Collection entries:
%%

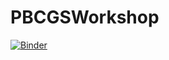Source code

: # PBCGSWorkshop
[![Binder](https://mybinder.org/badge_logo.svg)](https://mybinder.org/v2/gh/ivanvishnu/PBCGSWorkshop.git/main)
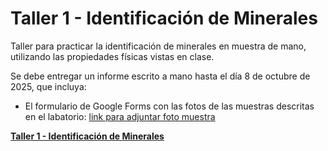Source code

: # Taller 1 - Identificación de Minerales

Taller para practicar la identificación de minerales en muestra de mano, utilizando las propiedades físicas vistas en clase.

Se debe entregar un informe escrito a mano hasta el día 8 de octubre de 2025, que incluya:

- El formulario de Google Forms con las fotos de las muestras descritas en el labatorio: [link para adjuntar foto muestra](https://docs.google.com/forms/d/e/1FAIpQLSfUx5-t200T9Leu7mOz8fqQ6ztwdkpCj3uiucUbbB2RxcAyqQ/viewform)


[**Taller 1 - Identificación de Minerales**](docs/taller_1_identificacion_minerales.pdf)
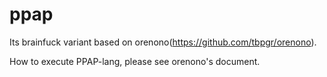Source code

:# ppap
Its brainfuck variant based on orenono(https://github.com/tbpgr/orenono).

How to execute PPAP-lang, please see orenono's document.
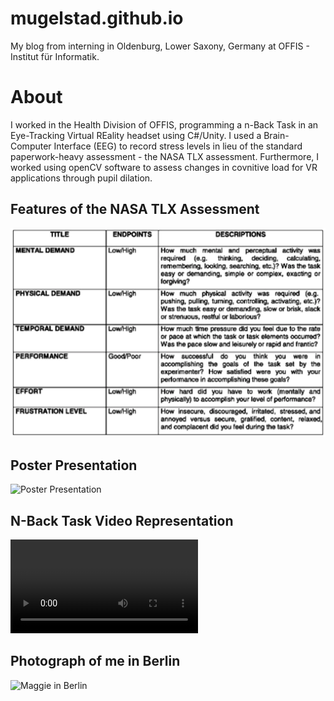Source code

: # mugelstad.github.io
My blog from interning in Oldenburg, Lower Saxony, Germany at OFFIS - Institut für Informatik.

# About 
I worked in the Health Division of OFFIS, programming a n-Back Task in an Eye-Tracking Virtual REality headset using C#/Unity. I used a Brain-Computer Interface (EEG) to record stress levels in lieu of the standard paperwork-heavy assessment - the NASA TLX assessment. Furthermore, I worked using openCV software to assess changes in covnitive load for VR applications through pupil dilation. 

## Features of the NASA TLX Assessment
![NASA TLX](./img/nasa-tlx.png)

## Poster Presentation
![Poster Presentation](./img/maggie-poster-presentation.png)

## N-Back Task Video Representation
![Nback Mental Task Video](./video/mental-task.MOV)

## Photograph of me in Berlin
![Maggie in Berlin](./img/maggie-in-berlin.png)
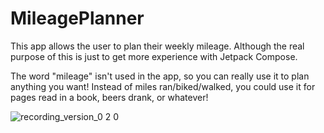 # MileagePlanner

This app allows the user to plan their weekly mileage. Although the real purpose of this is just to get more experience with Jetpack Compose.

The word "mileage" isn't used in the app, so you can really use it to plan anything you want! Instead of miles ran/biked/walked, you could use it for pages read in a book, beers drank, or whatever!

![recording_version_0 2 0](https://github.com/user-attachments/assets/a41f3ec2-6566-4d57-b66c-a83b01052cfd)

%%

> _PROBLEM DESCRIPTION_:
The answer consists solely of the lines from the one containing "This app allows" through the last line of the data above, reproduced exactly.

> _SOLVED EXERCISE_:
This app allows the user to plan their weekly mileage. Although the real purpose of this is just to get more experience with Jetpack Compose.

The word "mileage" isn't used in the app, so you can really use it to plan anything you want! Instead of miles ran/biked/walked, you could use it for pages read in a book, beers drank, or whatever!

![recording_version_0 2 0](https://github.com/user-attachments/assets/a41f3ec2-6566-4d57-b66c-a83b01052cfd)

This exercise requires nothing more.